(Supplied records)
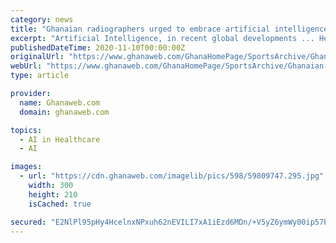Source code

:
 ```yaml
---
category: news
title: "Ghanaian radiographers urged to embrace artificial intelligence systems"
excerpt: "Artificial Intelligence, in recent global developments ... He further stated that the adoption of AI in medical imaging and radiation therapy requires radiographers to adapt their imaging and ..."
publishedDateTime: 2020-11-10T00:00:00Z
originalUrl: "https://www.ghanaweb.com/GhanaHomePage/SportsArchive/Ghanaian-radiographers-urged-to-embrace-artificial-intelligence-systems-1105000?audio=1"
webUrl: "https://www.ghanaweb.com/GhanaHomePage/SportsArchive/Ghanaian-radiographers-urged-to-embrace-artificial-intelligence-systems-1105000?audio=1"
type: article

provider:
  name: Ghanaweb.com
  domain: ghanaweb.com

topics:
  - AI in Healthcare
  - AI

images:
  - url: "https://cdn.ghanaweb.com/imagelib/pics/598/59809747.295.jpg"
    width: 300
    height: 210
    isCached: true

secured: "E2NlPl95pHy4HcelnxNPxuh62nEVILI7xA1iEzd6MDn/+V5yZ6ymWy00ip57bLets705gVnDhK0DFeLK1sNNatNhqWc9Gu6Z1mDIIasSouVg8VQwxnyIcii9z490x4Fl5luX/RGqaKp0bHBzL0B/g65grNNnIMWiT5gzqFgGEqTKEBCiFJp64i6COTRed31wN9YvPDsrsaa9YVrwZZGCfd/6ZQREB5b3OHxV4EYYEZb8JtAcU0091c9T2DCU5VyCob4r7YSNPbYbhOB5znE2nf/Ah/Qr9CJkf/IzRJKtb/ku1DKSosaTlGETVW+oustgsx42w5pGm9KITlpZbI/Tp/UypRD5YohMayToXDeI3yc=;GkO2Nc2jMOymynqqZcEIpg=="
---
```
(End Supplied records)
## Exercise goal
Check each line above for the word "radiographers" and copy every line that has it.

## Expected output
title: "Ghanaian radiographers urged to embrace artificial intelligence systems"
excerpt: "Artificial Intelligence, in recent global developments ... He further stated that the adoption of AI in medical imaging and radiation therapy requires radiographers to adapt their imaging and ..."
originalUrl: "https://www.ghanaweb.com/GhanaHomePage/SportsArchive/Ghanaian-radiographers-urged-to-embrace-artificial-intelligence-systems-1105000?audio=1"
webUrl: "https://www.ghanaweb.com/GhanaHomePage/SportsArchive/Ghanaian-radiographers-urged-to-embrace-artificial-intelligence-systems-1105000?audio=1"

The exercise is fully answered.